- NDRC Clarifies Foreign Investor Status of Foreign Invested RMB Funds
- May 18, 2012 | Authors: Phill Smith; Charles Z. Wang
- Law Firms: Johnson Stokes & Master Mayer Brown JSM - Beijing Office ; Johnson Stokes & Master Mayer Brown JSM - Hong Kong Office
China's National Development and Reform Commission (the "NDRC") has issued a Letter on Relevant Issues Relating to Foreign-Invested Equity Investment Enterprises (the "Letter") in response to the Shanghai Development and Reform Commission's request to clarify the 'national status' of an RMB fund in the form of a limited partnership managed by a qualified foreign invested management company as the general partner (whether or not any of the capital committed/contributed to the fund is from that general partner or another non-PRC investor, a "QFLP Fund").
The Letter states that QFLP Funds do not enjoy 'national' status and their investments are therefore subject to the Catalogue of Industries for Guiding Foreign Investments (the "Foreign Investment Catalogue").
The Letter clarifies the status of QFLP Funds and serves to encourage investment in strategic new industries favoured by the central government.

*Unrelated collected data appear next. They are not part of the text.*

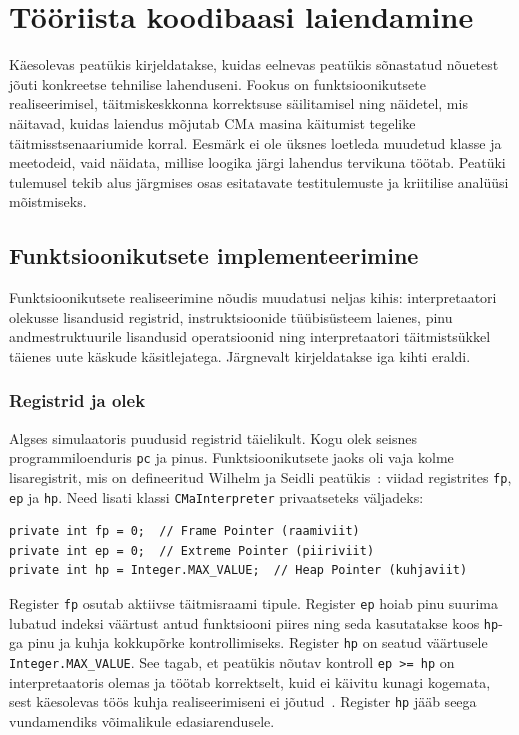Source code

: ﻿\section{Tööriista koodibaasi laiendamine}\label{teostus}

Käesolevas peatükis kirjeldatakse, kuidas eelnevas peatükis sõnastatud nõuetest jõuti konkreetse tehnilise lahenduseni. Fookus on funktsioonikutsete realiseerimisel, täitmiskeskkonna korrektsuse säilitamisel ning näidetel, mis näitavad, kuidas laiendus mõjutab \textsc{CMa} masina käitumist tegelike täitmisstsenaariumide korral. Eesmärk ei ole üksnes loetleda muudetud klasse ja meetodeid, vaid näidata, millise loogika järgi lahendus tervikuna töötab. Peatüki tulemusel tekib alus järgmises osas esitatavate testitulemuste ja kriitilise analüüsi mõistmiseks.

\subsection{Funktsioonikutsete implementeerimine}\label{teostus:funktsioonikutsed}

Funktsioonikutsete realiseerimine nõudis muudatusi neljas kihis: interpretaatori olekusse lisandusid registrid, instruktsioonide tüübisüsteem laienes, pinu andmestruktuurile lisandusid operatsioonid ning interpretaatori täitmistsükkel täienes uute käskude käsitlejatega. Järgnevalt kirjeldatakse iga kihti eraldi.

\subsubsection{Registrid ja olek}

Algses simulaatoris puudusid registrid täielikult. Kogu olek seisnes programmiloenduris \texttt{pc} ja pinus. Funktsioonikutsete jaoks oli vaja kolme lisaregistrit, mis on defineeritud Wilhelm ja Seidli peatükis~\cite{wilhelm_imperative_2010}: viidad registrites \texttt{fp}, \texttt{ep} ja \texttt{hp}. Need lisati klassi \texttt{CMaInterpreter} privaatseteks väljadeks:

\begin{verbatim}
private int fp = 0;  // Frame Pointer (raamiviit)
private int ep = 0;  // Extreme Pointer (piiriviit)
private int hp = Integer.MAX_VALUE;  // Heap Pointer (kuhjaviit)
\end{verbatim}

Register \texttt{fp} osutab aktiivse täitmisraami tipule. Register \texttt{ep} hoiab pinu suurima lubatud indeksi väärtust antud funktsiooni piires ning seda kasutatakse koos \texttt{hp}-ga pinu ja kuhja kokkupõrke kontrollimiseks. Register \texttt{hp} on seatud väärtusele \texttt{Integer.MAX\_VALUE}. See tagab, et peatükis nõutav kontroll \texttt{ep >= hp} on interpretaatoris olemas ja töötab korrektselt, kuid ei käivitu kunagi kogemata, sest käesolevas töös kuhja realiseerimiseni ei jõutud~\cite{wilhelm_imperative_2010}. Register \texttt{hp} jääb seega vundamendiks võimalikule edasiarendusele.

Shanghai is one of several cities whose QFLP pilot program provides if a foreign invested management company invests up to 5% of a fund's total commitments as its capital contribution that will not change its status as a domestic RMB fund if all of the limited partners are PRC investors.
However, that position appeared to be inconsistent with the views of the Ministry of Commerce ("MOFCOM"). This uncertainty has discouraged many QFLP Funds from making investments although QFLP Funds, with foreign fund management expertise and Chinese domestic capital, targeting investments in sectors such as the internet, e-commerce, financial services and other growth sectors, have become increasingly popular to set up.
By copying the Letter to various provincial government agencies and NDRC's local offices, NDRC appears to want to implement a uniform approach to the application of the Foreign Investment Catalogue.
The Letter does not address any other issues related to QFLP Funds. For example, it remains unclear what approvals apply to investments even though foreign exchange approvals are not required.
There is speculation among market participants that for investments in encouraged industries, QFLP Funds may not need approval from MOFCOM or its local branches. However, QFLP Funds should refrain from investing in prohibited or restricted industries without appropriate approvals.
As the Letter has just been issued, further clarifications with respect to the procedures may be expected from other government agencies. A coordinated set of procedures may well develop over time. Until then, such approval procedures may vary with different local practices.